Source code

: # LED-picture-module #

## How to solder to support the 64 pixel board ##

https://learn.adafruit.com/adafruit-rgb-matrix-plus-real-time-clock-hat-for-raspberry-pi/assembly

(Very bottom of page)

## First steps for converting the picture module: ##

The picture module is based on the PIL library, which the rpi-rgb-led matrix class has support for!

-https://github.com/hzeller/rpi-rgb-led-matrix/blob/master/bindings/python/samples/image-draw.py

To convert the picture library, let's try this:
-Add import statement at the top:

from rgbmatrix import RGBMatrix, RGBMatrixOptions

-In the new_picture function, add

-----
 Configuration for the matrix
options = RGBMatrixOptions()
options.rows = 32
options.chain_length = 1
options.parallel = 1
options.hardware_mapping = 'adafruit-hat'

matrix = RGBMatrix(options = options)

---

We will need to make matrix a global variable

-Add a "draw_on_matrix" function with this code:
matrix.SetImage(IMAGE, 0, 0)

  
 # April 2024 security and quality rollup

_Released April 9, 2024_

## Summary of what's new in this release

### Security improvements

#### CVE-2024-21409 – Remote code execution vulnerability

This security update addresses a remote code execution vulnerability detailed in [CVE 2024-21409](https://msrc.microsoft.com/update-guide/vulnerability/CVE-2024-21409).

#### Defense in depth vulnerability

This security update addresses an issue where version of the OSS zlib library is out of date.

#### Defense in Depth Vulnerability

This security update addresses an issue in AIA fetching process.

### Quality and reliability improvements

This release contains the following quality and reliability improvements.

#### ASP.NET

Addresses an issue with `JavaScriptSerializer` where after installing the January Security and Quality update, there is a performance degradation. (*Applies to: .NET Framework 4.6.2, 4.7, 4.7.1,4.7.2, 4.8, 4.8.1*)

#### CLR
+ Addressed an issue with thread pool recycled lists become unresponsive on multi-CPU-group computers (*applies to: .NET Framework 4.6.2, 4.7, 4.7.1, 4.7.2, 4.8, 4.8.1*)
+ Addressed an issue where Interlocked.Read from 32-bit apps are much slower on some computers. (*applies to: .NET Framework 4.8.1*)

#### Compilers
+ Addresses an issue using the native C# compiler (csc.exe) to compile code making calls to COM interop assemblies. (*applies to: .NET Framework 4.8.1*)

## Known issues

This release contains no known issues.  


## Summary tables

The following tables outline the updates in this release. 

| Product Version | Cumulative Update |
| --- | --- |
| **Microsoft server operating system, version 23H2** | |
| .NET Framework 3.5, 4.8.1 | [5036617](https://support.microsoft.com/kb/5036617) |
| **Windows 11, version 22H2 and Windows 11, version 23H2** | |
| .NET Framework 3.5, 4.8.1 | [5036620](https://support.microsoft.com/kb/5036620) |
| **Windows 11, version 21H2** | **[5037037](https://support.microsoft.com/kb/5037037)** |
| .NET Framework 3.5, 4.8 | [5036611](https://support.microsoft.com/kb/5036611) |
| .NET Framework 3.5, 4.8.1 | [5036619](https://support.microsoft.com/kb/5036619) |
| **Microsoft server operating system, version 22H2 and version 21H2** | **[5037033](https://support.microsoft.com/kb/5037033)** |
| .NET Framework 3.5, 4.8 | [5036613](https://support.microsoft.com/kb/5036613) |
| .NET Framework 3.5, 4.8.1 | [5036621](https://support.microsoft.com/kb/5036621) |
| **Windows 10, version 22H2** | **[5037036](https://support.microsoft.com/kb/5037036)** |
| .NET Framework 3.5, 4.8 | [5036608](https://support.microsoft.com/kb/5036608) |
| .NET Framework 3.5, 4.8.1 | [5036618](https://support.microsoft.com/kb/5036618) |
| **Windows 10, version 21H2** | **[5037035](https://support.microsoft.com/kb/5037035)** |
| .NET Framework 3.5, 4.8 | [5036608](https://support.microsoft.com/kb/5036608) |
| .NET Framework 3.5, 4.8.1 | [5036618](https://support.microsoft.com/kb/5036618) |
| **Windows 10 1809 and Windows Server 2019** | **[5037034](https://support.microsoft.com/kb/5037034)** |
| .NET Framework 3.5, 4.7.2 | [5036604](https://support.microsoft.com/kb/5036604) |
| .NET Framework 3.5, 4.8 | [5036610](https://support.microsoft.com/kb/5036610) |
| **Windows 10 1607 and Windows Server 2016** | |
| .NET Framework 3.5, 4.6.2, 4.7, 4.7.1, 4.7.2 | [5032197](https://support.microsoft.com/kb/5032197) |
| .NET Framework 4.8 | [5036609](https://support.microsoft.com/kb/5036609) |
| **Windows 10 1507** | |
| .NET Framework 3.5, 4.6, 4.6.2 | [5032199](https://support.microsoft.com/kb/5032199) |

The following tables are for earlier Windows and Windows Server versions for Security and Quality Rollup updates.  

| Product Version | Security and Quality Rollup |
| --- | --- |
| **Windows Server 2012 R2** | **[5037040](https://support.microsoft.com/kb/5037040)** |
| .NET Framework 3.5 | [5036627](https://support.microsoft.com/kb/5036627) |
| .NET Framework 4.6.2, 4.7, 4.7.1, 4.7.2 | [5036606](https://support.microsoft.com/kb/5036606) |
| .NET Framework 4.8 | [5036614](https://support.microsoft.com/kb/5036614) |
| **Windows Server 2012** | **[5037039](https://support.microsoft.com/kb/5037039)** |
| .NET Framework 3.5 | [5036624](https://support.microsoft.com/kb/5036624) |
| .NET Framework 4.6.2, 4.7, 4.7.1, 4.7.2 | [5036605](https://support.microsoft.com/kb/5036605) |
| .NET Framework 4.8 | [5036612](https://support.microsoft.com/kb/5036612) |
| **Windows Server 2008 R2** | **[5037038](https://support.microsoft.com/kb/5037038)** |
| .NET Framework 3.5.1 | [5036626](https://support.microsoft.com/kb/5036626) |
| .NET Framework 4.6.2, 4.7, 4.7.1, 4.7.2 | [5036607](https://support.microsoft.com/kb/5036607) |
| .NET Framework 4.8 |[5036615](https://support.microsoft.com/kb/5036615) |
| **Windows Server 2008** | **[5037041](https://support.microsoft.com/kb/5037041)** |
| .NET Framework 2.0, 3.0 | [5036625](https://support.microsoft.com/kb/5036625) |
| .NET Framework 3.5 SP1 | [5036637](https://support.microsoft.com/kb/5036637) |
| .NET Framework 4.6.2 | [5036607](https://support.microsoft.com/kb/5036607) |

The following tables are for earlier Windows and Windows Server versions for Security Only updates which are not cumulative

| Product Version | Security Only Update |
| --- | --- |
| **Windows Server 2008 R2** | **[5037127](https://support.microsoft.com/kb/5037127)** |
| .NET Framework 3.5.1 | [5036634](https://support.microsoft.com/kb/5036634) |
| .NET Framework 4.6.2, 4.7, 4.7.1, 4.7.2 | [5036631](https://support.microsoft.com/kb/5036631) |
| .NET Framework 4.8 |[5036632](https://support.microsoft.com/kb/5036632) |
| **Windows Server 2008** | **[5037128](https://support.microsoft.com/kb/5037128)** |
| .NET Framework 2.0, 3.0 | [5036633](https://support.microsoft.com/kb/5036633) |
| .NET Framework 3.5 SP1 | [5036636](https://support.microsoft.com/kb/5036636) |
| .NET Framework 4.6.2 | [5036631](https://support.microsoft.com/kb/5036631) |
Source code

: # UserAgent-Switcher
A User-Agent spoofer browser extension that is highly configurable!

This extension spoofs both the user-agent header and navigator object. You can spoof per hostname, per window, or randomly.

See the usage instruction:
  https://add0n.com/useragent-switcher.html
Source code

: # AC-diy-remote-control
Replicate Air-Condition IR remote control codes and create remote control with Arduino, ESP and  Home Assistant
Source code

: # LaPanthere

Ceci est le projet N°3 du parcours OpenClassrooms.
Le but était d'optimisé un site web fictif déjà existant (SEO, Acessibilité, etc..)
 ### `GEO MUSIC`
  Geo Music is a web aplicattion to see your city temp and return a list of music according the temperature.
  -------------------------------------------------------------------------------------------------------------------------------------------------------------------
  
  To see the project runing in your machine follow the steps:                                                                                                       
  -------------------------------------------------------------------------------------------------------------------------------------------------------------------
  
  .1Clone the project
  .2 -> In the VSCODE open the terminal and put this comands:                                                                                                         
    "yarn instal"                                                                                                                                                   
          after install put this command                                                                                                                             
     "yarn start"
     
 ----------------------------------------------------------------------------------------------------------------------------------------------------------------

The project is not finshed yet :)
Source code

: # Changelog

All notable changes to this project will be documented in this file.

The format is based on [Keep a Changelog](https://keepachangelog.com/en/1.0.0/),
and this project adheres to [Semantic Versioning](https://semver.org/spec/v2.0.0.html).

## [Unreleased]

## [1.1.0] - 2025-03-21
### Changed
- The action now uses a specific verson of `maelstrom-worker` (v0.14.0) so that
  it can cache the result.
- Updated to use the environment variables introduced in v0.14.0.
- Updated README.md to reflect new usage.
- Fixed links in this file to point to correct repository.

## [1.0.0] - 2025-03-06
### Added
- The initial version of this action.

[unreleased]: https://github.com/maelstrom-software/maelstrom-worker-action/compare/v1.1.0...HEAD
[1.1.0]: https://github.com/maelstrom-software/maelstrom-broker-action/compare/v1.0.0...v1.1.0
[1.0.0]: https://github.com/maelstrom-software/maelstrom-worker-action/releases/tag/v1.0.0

**Task description:** Please give an exact copy of the lines above, beginning with the line containing "Ceci est le" and running through the line containing "The format is", and of no other lines.

**Task result:**
Ceci est le projet N°3 du parcours OpenClassrooms.
Le but était d'optimisé un site web fictif déjà existant (SEO, Acessibilité, etc..)
 ### `GEO MUSIC`
  Geo Music is a web aplicattion to see your city temp and return a list of music according the temperature.
  -------------------------------------------------------------------------------------------------------------------------------------------------------------------
  
  To see the project runing in your machine follow the steps:                                                                                                       
  -------------------------------------------------------------------------------------------------------------------------------------------------------------------
  
  .1Clone the project
  .2 -> In the VSCODE open the terminal and put this comands:                                                                                                         
    "yarn instal"                                                                                                                                                   
          after install put this command                                                                                                                             
     "yarn start"
     
 ----------------------------------------------------------------------------------------------------------------------------------------------------------------

The project is not finshed yet :)
Source code

: # Changelog

All notable changes to this project will be documented in this file.

The format is based on [Keep a Changelog](https://keepachangelog.com/en/1.0.0/),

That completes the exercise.